Picturing the Bible: The Earliest Christian Art

Detail of Ivory Plaque with the Passion of Christ ("Maskell Ivory") on view in Picturing the Bible: The Earliest Christian Art

Picturing the Bible: The Earliest Christian Art

November 18, 2007 to March 30, 2008

The Kimbell Art Museum presented Picturing the Bible: The Earliest Christian Art, a landmark exhibition of the earliest works of art illustrating the Old and New Testaments, from November 18, 2007, to March 30, 2008. Developed and organized by the Kimbell (its exclusive venue), and guest-curated by Dr. Jeffrey Spier of the University of Arizona, this highly important exhibition drew upon recent research and new discoveries to tell the story of how the earliest Christians first gave visual expression to their religious beliefs.
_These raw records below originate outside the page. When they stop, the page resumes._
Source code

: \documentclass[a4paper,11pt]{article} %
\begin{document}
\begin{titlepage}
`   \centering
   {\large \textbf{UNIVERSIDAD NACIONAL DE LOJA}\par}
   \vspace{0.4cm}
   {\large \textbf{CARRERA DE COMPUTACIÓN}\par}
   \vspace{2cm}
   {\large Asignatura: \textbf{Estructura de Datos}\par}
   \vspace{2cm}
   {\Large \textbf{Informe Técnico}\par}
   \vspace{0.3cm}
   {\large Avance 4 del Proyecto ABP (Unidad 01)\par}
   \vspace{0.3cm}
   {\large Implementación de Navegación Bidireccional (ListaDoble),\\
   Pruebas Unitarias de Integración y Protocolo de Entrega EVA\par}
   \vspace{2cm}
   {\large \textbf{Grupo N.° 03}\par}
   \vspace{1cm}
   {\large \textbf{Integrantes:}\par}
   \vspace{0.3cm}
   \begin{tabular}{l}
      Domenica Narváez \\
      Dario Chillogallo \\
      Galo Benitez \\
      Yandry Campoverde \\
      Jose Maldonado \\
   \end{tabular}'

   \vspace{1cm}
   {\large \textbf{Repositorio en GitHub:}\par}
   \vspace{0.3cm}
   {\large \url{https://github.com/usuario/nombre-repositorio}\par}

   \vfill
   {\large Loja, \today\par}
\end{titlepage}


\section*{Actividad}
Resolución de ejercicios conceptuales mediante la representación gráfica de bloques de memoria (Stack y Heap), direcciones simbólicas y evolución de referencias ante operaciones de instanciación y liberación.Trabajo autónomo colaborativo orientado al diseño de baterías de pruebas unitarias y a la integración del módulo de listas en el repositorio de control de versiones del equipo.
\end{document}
A spectacular display of many of the greatest treasures of early Christianity from around the world, Picturing the Bible included major loans from the Vatican, the Bargello and the Laurentian Library in Florence, the British Museum, the Louvre, the Metropolitan Museum of Art, New York, and a number of other international institutions. A landmark event both for scholarship on the Early Christian era and for the broader appreciation of this crucial period in world history, this exhibition was the first major review of third- to sixth-century Christian art since The Age of Spirituality at the Metropolitan Museum of Art in 1977. There have been many important advances in scholarship since then, as well as a considerable number of new archaeological discoveries, all of which this exhibition fully reassessed.

Commented Timothy Potts, director of the Kimbell Art Museum: “The origins of Christianity have been a very active area of research in recent years from a variety of perspectives—historical, theological, and artistic. But there has never been an exhibition that brings this new evidence together, allowing visitors to see in the works of art themselves how and why a distinctively Christian visual artistic culture emerged. In Picturing the Bible we see how the early Christians drew upon pagan and Old Testament motifs to express their new faith; we witness the interplay between the earliest artistic representations of biblical themes and the doctrinal debates among early Church Fathers over the correct interpretation of scripture; and in the process come face to face with many of the finest and most treasured images that have survived from the tumultuous centuries when Christianity emerged from persecution to become the state religion of the Roman Empire. Assembling so many of the most important masterpieces of early Christian art has been a major challenge—especially the fragile early Bibles, ivories, and gold glass—and presents a spectacle of early Christian life that is unlikely to be repeated in our lifetime.”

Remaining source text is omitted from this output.